真夜中を少し過ぎたころ、スピーカーから大音量の声が流れてきた。「投降すれば安全だ。残れば死ぬぞ」。近くに住む男性は恐怖に震え、外をのぞくことができなかったと米紙ニューヨーク・タイムズに語った。シリア北西部に潜伏する過激派組織「イスラム国」(IS)最高指導者を狙った米軍急襲作戦の始まりだった。
 トルコ国境近く、シリア北西部イドリブ県のアトメ郊外。ニューヨーク・タイムズによると、低空飛行するヘリコプターの音が住民の眠りを妨げた。
 ドアが激しくたたかれた。男性が顔をのぞかせると、米軍特殊部隊の兵士とアラビア語を話す通訳が立っていた。

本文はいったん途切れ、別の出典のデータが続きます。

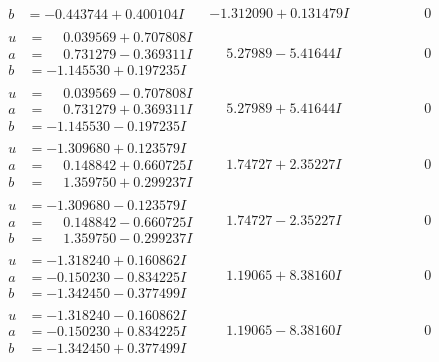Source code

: \documentclass[1p]{elsarticle_modified}
\theoremstyle{definition}
\begin{document}
$$\begin{array}{c|c|c}
\begin{aligned}
b &= -0.443744 + 0.400104 I\end{aligned}
 & -1.312090 + 0.131479 I & \phantom{-0.000000 } 0 \\ \hline\begin{aligned}
u &= \phantom{-}0.039569 + 0.707808 I \\
a &= \phantom{-}0.731279 - 0.369311 I \\
b &= -1.145530 + 0.197235 I\end{aligned}
 & \phantom{-}5.27989 - 5.41644 I & \phantom{-0.000000 } 0 \\ \hline\begin{aligned}
u &= \phantom{-}0.039569 - 0.707808 I \\
a &= \phantom{-}0.731279 + 0.369311 I \\
b &= -1.145530 - 0.197235 I\end{aligned}
 & \phantom{-}5.27989 + 5.41644 I & \phantom{-0.000000 } 0 \\ \hline\begin{aligned}
u &= -1.309680 + 0.123579 I \\
a &= \phantom{-}0.148842 + 0.660725 I \\
b &= \phantom{-}1.359750 + 0.299237 I\end{aligned}
 & \phantom{-}1.74727 + 2.35227 I & \phantom{-0.000000 } 0 \\ \hline\begin{aligned}
u &= -1.309680 - 0.123579 I \\
a &= \phantom{-}0.148842 - 0.660725 I \\
b &= \phantom{-}1.359750 - 0.299237 I\end{aligned}
 & \phantom{-}1.74727 - 2.35227 I & \phantom{-0.000000 } 0 \\ \hline\begin{aligned}
u &= -1.318240 + 0.160862 I \\
a &= -0.150230 - 0.834225 I \\
b &= -1.342450 - 0.377499 I\end{aligned}
 & \phantom{-}1.19065 + 8.38160 I & \phantom{-0.000000 } 0 \\ \hline\begin{aligned}
u &= -1.318240 - 0.160862 I \\
a &= -0.150230 + 0.834225 I \\
b &= -1.342450 + 0.377499 I\end{aligned}
 & \phantom{-}1.19065 - 8.38160 I & \phantom{-0.000000 } 0 \\ \hline\begin{aligned}

\end{aligned}
\end{array}$$
\end{document}
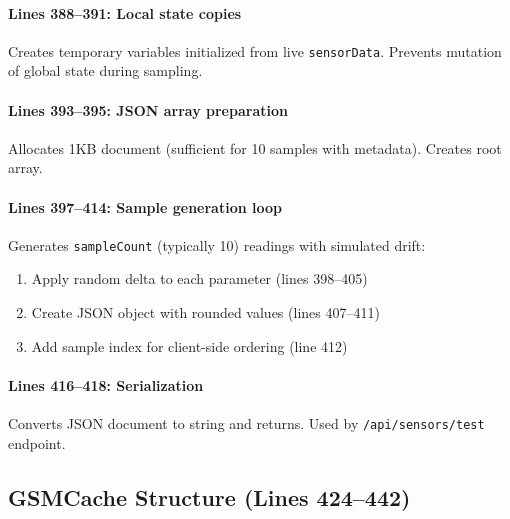 \documentclass[11pt,a4paper]{article}
\begin{document}
\paragraph{Lines 388--391: Local state copies}
Creates temporary variables initialized from live \texttt{sensorData}. Prevents mutation of global state during sampling.

\paragraph{Lines 393--395: JSON array preparation}
Allocates 1KB document (sufficient for 10 samples with metadata). Creates root array.

\paragraph{Lines 397--414: Sample generation loop}
Generates \texttt{sampleCount} (typically 10) readings with simulated drift:
\begin{enumerate}[leftmargin=*]
  \item Apply random delta to each parameter (lines 398--405)
  \item Create JSON object with rounded values (lines 407--411)
  \item Add sample index for client-side ordering (line 412)
\end{enumerate}

\paragraph{Lines 416--418: Serialization}
Converts JSON document to string and returns. Used by \texttt{/api/sensors/test} endpoint.

\subsection{GSMCache Structure (Lines 424--442)}
\end{document}
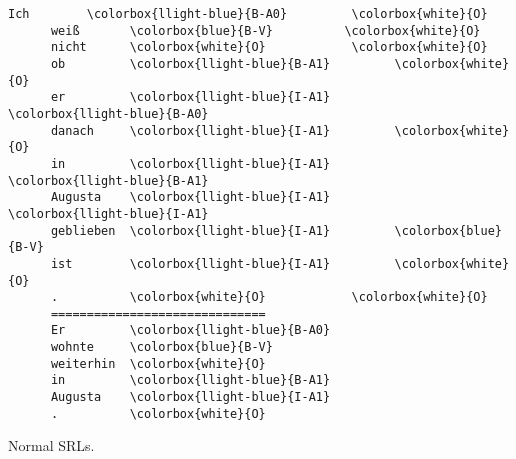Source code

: \begin{minipage}{1.0\linewidth}
  \begin{srl}
  \centering
    \begin{BVerbatim}[commandchars=\\\{\}, fontsize=\footnotesize]
      Ich        \colorbox{llight-blue}{B-A0}         \colorbox{white}{O}
      weiß       \colorbox{blue}{B-V}          \colorbox{white}{O}
      nicht      \colorbox{white}{O}            \colorbox{white}{O}
      ob         \colorbox{llight-blue}{B-A1}         \colorbox{white}{O}
      er         \colorbox{llight-blue}{I-A1}         \colorbox{llight-blue}{B-A0}
      danach     \colorbox{llight-blue}{I-A1}         \colorbox{white}{O}
      in         \colorbox{llight-blue}{I-A1}         \colorbox{llight-blue}{B-A1}
      Augusta    \colorbox{llight-blue}{I-A1}         \colorbox{llight-blue}{I-A1}
      geblieben  \colorbox{llight-blue}{I-A1}         \colorbox{blue}{B-V}
      ist        \colorbox{llight-blue}{I-A1}         \colorbox{white}{O}
      .          \colorbox{white}{O}            \colorbox{white}{O}
      ==============================
      Er         \colorbox{llight-blue}{B-A0}
      wohnte     \colorbox{blue}{B-V}
      weiterhin  \colorbox{white}{O}
      in         \colorbox{llight-blue}{B-A1}
      Augusta    \colorbox{llight-blue}{I-A1}
      .          \colorbox{white}{O}
    \end{BVerbatim}
    \caption{Normal SRLs.}
  \end{srl}
\end{minipage}

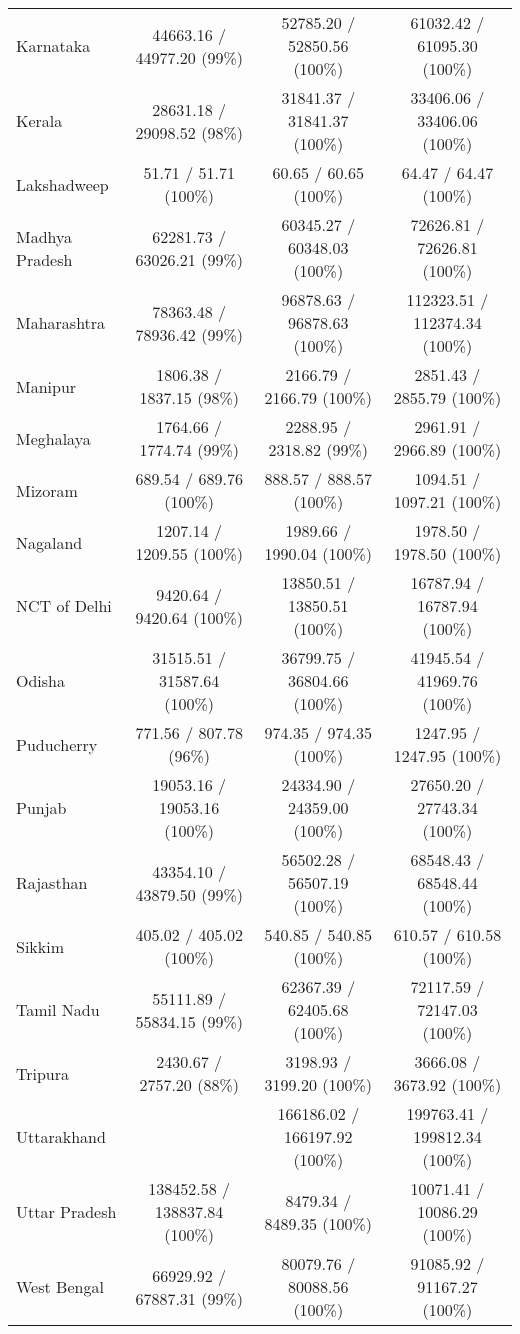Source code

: \begin{center}
{\begin{tabular}{l|c|c|c}
\hline
Karnataka                & 44663.16 / 44977.20 (99\%) & 52785.20 / 52850.56 (100\%) & 61032.42 / 61095.30 (100\%) \\
Kerala                   & 28631.18 / 29098.52 (98\%) & 31841.37 / 31841.37 (100\%) & 33406.06 / 33406.06 (100\%) \\
Lakshadweep              & 51.71 / 51.71 (100\%) & 60.65 / 60.65 (100\%) & 64.47 / 64.47 (100\%) \\
Madhya Pradesh           & 62281.73 / 63026.21 (99\%) & 60345.27 / 60348.03 (100\%) & 72626.81 / 72626.81 (100\%) \\
Maharashtra              & 78363.48 / 78936.42 (99\%) & 96878.63 / 96878.63 (100\%) & 112323.51 / 112374.34 (100\%) \\
\hline
Manipur                  & 1806.38 / 1837.15 (98\%) & 2166.79 / 2166.79 (100\%) & 2851.43 / 2855.79 (100\%) \\
Meghalaya                & 1764.66 / 1774.74 (99\%) & 2288.95 / 2318.82 (99\%) & 2961.91 / 2966.89 (100\%) \\
Mizoram                  & 689.54 / 689.76 (100\%) & 888.57 / 888.57 (100\%) & 1094.51 / 1097.21 (100\%) \\
Nagaland                 & 1207.14 / 1209.55 (100\%) & 1989.66 / 1990.04 (100\%) & 1978.50 / 1978.50 (100\%) \\
NCT of Delhi             & 9420.64 / 9420.64 (100\%) & 13850.51 / 13850.51 (100\%) & 16787.94 / 16787.94 (100\%) \\
\hline
Odisha                   & 31515.51 / 31587.64 (100\%) & 36799.75 / 36804.66 (100\%) & 41945.54 / 41969.76 (100\%) \\
Puducherry               & 771.56 / 807.78 (96\%) & 974.35 / 974.35 (100\%) & 1247.95 / 1247.95 (100\%) \\
Punjab                   & 19053.16 / 19053.16 (100\%) & 24334.90 / 24359.00 (100\%) & 27650.20 / 27743.34 (100\%) \\
Rajasthan                & 43354.10 / 43879.50 (99\%) & 56502.28 / 56507.19 (100\%) & 68548.43 / 68548.44 (100\%) \\
Sikkim                   & 405.02 / 405.02 (100\%) & 540.85 / 540.85 (100\%) & 610.57 / 610.58 (100\%) \\
\hline
Tamil Nadu               & 55111.89 / 55834.15 (99\%) & 62367.39 / 62405.68 (100\%) & 72117.59 / 72147.03 (100\%) \\
Tripura                  & 2430.67 / 2757.20 (88\%) & 3198.93 / 3199.20 (100\%) & 3666.08 / 3673.92 (100\%) \\
Uttarakhand              & & 166186.02 / 166197.92 (100\%) & 199763.41 / 199812.34 (100\%) \\
Uttar Pradesh            & 138452.58 / 138837.84 (100\%) & 8479.34 / 8489.35 (100\%) & 10071.41 / 10086.29 (100\%) \\
West Bengal              & 66929.92 / 67887.31 (99\%) & 80079.76 / 80088.56 (100\%) & 91085.92 / 91167.27 (100\%) \\
\hline


\end{tabular}}
\end{center}
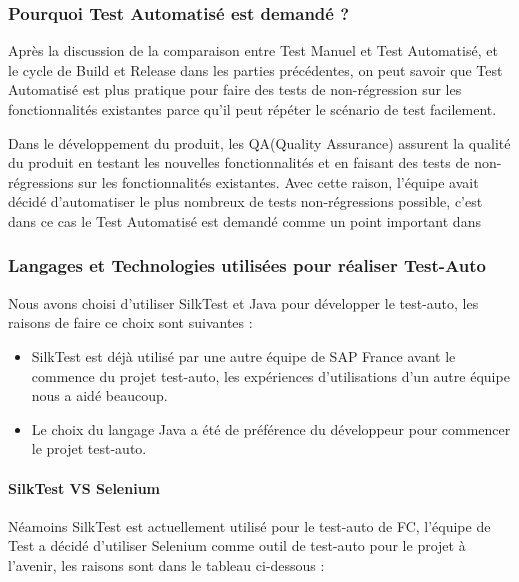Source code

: 	\subsubsection{Pourquoi Test Automatisé est demandé ?}
	Après la discussion de la comparaison entre Test Manuel et Test Automatisé, et le cycle de Build et Release dans les parties précédentes, on peut savoir que Test Automatisé est plus pratique pour faire des tests de non-régression sur les fonctionnalités existantes parce qu'il peut répéter le scénario de test facilement.
	
	\par Dans le développement du produit, les QA(Quality Assurance) assurent la qualité du produit en testant les nouvelles fonctionnalités et en faisant des tests de non-régressions sur les fonctionnalités existantes. Avec cette raison, l'équipe avait décidé d'automatiser le plus nombreux de tests non-régressions possible, c'est dans ce cas le Test Automatisé est demandé comme un point important dans 

\subsubsection{Langages et Technologies utilisées pour réaliser Test-Auto}
    Nous avons choisi d'utiliser SilkTest et Java pour développer le test-auto, les raisons de faire ce choix sont suivantes : 
    \begin{itemize}
        \item SilkTest est déjà utilisé par une autre équipe de SAP France avant le commence du projet test-auto, les expériences d'utilisations d'un autre équipe nous a aidé beaucoup.
        \item Le choix du langage Java a été de préférence du développeur pour commencer le projet test-auto.
    \end{itemize}
    
    \paragraph{SilkTest VS Selenium}
    Néamoins SilkTest est actuellement utilisé pour le test-auto de FC, l'équipe de Test a décidé d'utiliser Selenium comme outil de test-auto pour le projet à l'avenir, les raisons sont dans le tableau ci-dessous :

家族と共に近くの建物の陰に避難するよう指示され、それに従った。
 IS最高指導者アブイブラヒム・ハシミ容疑者が潜伏する民家を包囲した米兵らは、すぐに攻撃を始めなかった。屋内の女性に向け「出てこい。子供に生きる機会を与えなさい」と繰り返し呼び掛ける。その声は次第に切迫し、出てこないと攻撃するという警告に変わった。
 ミサイルが民家を直撃したかのような大きな爆発音。さらに銃声が続く。約2時間後、ヘリが飛び去る音がして静けさが戻った。
 男性が自宅に戻ると、損壊した民家の近くに子供の遺体が横たわっていた。血が飛び散ったがれきからは何体も遺体が掘り出された。救助作業員はニューヨーク・タイムズの取材に、子供6人を含む少なくとも13人の遺体が見つかったと明らかにした。
 カービー米国防総省報道官は記者会見で、米軍は民間人犠牲者を最小限にするため、幾度となく避難を呼び掛けたと強調した。
 ハシミ容疑者が潜伏していた建物の1階からは、作戦開始前にISと関係のない一家6人が退避した。ハシミ容疑者の側近とその妻が立てこもって抵抗した2階からは銃撃戦が終わった後、子供4人が救助された。